◆ Assignment:
From the first line of the listing below to the line with "Se vzestupem aplikací", print each line exactly, and nothing more. Leave out the pictures.

◆ The records:

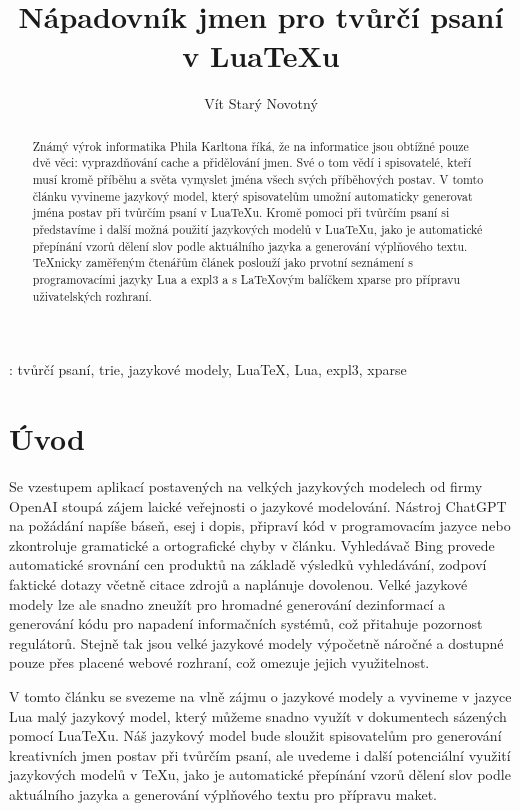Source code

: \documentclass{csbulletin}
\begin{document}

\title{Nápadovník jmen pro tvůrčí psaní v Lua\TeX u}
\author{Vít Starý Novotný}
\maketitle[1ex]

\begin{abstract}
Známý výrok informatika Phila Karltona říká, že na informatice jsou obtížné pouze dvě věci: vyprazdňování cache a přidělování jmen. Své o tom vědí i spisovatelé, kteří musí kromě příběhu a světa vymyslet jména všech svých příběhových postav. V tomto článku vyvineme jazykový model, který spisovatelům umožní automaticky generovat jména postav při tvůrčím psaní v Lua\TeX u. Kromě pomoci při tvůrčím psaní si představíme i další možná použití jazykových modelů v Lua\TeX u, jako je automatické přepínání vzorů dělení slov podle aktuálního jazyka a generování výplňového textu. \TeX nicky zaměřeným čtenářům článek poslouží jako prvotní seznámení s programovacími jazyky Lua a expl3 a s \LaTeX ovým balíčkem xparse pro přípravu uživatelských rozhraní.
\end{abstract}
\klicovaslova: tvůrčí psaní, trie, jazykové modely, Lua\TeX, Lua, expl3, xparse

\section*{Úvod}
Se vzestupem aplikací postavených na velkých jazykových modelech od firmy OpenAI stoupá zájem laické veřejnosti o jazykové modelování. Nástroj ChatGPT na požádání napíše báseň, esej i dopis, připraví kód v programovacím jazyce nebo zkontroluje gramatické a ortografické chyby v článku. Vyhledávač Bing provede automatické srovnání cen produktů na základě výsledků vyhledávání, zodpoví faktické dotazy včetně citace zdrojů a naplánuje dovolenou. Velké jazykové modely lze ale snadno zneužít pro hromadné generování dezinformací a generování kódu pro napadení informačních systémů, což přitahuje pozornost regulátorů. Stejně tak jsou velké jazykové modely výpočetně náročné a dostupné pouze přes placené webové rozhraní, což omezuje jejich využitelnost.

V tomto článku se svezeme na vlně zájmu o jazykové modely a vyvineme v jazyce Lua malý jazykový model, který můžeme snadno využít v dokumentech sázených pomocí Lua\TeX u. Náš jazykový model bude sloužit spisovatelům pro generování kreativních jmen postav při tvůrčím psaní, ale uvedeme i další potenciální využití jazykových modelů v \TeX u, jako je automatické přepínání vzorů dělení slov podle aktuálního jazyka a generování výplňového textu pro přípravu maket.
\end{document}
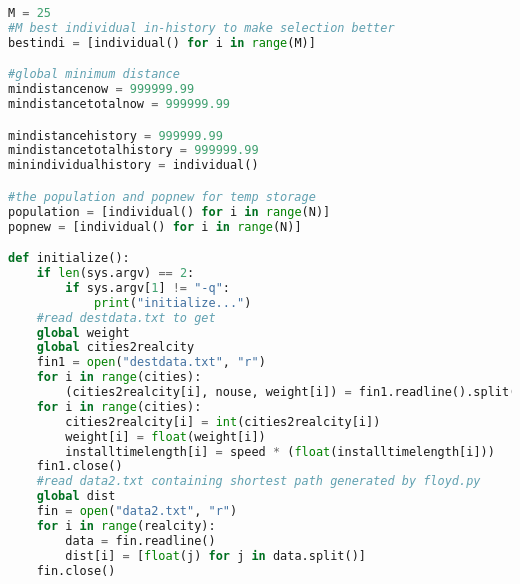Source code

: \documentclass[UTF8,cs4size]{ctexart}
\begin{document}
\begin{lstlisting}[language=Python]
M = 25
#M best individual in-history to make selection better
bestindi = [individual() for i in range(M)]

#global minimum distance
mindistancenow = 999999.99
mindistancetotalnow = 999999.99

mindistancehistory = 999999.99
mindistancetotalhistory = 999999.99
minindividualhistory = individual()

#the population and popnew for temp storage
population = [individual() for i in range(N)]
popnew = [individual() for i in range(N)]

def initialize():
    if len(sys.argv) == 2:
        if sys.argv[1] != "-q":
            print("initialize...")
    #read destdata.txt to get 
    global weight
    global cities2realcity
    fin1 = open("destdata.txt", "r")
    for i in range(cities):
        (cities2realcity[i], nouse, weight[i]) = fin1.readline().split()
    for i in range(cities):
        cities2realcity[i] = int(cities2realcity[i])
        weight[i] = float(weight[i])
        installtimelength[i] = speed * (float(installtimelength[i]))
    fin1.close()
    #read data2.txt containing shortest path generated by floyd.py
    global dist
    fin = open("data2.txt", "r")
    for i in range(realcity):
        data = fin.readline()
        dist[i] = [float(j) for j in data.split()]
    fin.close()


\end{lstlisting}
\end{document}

◆ Completed task:
Source code

: \documentclass{csbulletin}
\begin{document}

\title{Nápadovník jmen pro tvůrčí psaní v Lua\TeX u}
\author{Vít Starý Novotný}
\maketitle[1ex]

\begin{abstract}
Známý výrok informatika Phila Karltona říká, že na informatice jsou obtížné pouze dvě věci: vyprazdňování cache a přidělování jmen. Své o tom vědí i spisovatelé, kteří musí kromě příběhu a světa vymyslet jména všech svých příběhových postav. V tomto článku vyvineme jazykový model, který spisovatelům umožní automaticky generovat jména postav při tvůrčím psaní v Lua\TeX u. Kromě pomoci při tvůrčím psaní si představíme i další možná použití jazykových modelů v Lua\TeX u, jako je automatické přepínání vzorů dělení slov podle aktuálního jazyka a generování výplňového textu. \TeX nicky zaměřeným čtenářům článek poslouží jako prvotní seznámení s programovacími jazyky Lua a expl3 a s \LaTeX ovým balíčkem xparse pro přípravu uživatelských rozhraní.
\end{abstract}
\klicovaslova: tvůrčí psaní, trie, jazykové modely, Lua\TeX, Lua, expl3, xparse

\section*{Úvod}
Se vzestupem aplikací postavených na velkých jazykových modelech od firmy OpenAI stoupá zájem laické veřejnosti o jazykové modelování. Nástroj ChatGPT na požádání napíše báseň, esej i dopis, připraví kód v programovacím jazyce nebo zkontroluje gramatické a ortografické chyby v článku. Vyhledávač Bing provede automatické srovnání cen produktů na základě výsledků vyhledávání, zodpoví faktické dotazy včetně citace zdrojů a naplánuje dovolenou. Velké jazykové modely lze ale snadno zneužít pro hromadné generování dezinformací a generování kódu pro napadení informačních systémů, což přitahuje pozornost regulátorů. Stejně tak jsou velké jazykové modely výpočetně náročné a dostupné pouze přes placené webové rozhraní, což omezuje jejich využitelnost.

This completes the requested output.